Segment Start: Provided material

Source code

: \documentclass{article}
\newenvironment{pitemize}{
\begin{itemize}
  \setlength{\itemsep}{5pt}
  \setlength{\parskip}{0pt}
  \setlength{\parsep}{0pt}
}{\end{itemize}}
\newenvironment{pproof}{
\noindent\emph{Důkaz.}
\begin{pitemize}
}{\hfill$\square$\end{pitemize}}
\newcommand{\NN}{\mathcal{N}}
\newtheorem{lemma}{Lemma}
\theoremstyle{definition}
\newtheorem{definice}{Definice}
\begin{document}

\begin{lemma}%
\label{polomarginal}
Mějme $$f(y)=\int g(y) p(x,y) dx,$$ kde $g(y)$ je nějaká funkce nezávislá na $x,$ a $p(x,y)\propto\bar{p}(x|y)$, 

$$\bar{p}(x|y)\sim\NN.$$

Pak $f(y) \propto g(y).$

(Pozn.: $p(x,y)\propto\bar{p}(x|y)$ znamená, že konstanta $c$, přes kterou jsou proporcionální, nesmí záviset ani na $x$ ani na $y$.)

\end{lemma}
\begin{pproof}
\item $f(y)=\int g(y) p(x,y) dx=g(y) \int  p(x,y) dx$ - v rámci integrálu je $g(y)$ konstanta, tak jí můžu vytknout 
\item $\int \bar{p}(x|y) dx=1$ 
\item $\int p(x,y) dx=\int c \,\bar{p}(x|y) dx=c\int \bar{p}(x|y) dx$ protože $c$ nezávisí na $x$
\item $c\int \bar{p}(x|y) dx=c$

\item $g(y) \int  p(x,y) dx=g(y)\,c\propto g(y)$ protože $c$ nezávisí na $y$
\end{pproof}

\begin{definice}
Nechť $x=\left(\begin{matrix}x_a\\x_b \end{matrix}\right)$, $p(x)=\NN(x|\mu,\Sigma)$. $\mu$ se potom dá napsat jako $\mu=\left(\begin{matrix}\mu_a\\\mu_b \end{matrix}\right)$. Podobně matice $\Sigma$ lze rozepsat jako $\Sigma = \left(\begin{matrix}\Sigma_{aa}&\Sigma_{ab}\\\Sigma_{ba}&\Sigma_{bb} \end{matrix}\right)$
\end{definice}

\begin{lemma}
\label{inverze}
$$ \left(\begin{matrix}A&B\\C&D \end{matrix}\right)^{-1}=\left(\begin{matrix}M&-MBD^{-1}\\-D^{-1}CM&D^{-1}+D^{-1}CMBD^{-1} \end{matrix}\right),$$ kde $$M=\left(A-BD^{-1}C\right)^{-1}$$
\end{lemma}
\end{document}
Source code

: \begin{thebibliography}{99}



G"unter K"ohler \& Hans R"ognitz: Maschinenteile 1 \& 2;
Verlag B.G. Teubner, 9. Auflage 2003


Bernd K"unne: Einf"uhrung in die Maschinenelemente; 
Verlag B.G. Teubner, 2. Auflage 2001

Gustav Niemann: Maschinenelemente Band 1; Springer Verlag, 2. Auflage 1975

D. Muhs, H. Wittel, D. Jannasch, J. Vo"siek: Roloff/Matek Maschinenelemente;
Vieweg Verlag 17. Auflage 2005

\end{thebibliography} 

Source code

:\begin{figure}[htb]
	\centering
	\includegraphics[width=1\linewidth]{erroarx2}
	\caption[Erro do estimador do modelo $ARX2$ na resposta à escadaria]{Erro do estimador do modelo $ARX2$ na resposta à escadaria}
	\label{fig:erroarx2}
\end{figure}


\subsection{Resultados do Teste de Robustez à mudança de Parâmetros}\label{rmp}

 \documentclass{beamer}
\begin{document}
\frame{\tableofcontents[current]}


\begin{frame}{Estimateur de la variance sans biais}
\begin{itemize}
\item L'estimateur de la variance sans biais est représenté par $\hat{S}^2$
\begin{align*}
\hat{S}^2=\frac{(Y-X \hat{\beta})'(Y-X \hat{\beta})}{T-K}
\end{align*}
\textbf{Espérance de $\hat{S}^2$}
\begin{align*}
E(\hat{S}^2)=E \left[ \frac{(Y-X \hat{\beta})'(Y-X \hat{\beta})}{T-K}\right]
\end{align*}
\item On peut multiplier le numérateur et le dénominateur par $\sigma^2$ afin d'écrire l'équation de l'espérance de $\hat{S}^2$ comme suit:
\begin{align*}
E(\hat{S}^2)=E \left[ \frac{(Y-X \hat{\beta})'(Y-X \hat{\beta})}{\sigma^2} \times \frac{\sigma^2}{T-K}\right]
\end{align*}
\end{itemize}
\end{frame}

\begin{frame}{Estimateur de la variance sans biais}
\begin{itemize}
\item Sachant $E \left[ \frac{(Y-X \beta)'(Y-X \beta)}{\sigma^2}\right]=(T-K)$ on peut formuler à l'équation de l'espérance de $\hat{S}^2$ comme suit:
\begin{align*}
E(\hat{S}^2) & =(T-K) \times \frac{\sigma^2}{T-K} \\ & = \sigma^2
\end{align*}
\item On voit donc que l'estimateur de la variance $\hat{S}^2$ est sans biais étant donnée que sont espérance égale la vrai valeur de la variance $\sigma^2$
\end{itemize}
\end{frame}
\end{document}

Segment End: Provided material

• _What you are asked to do_:
Lines containing "protože" in the listing: how many are there? Answer with the number only.

• _Task solution_:
2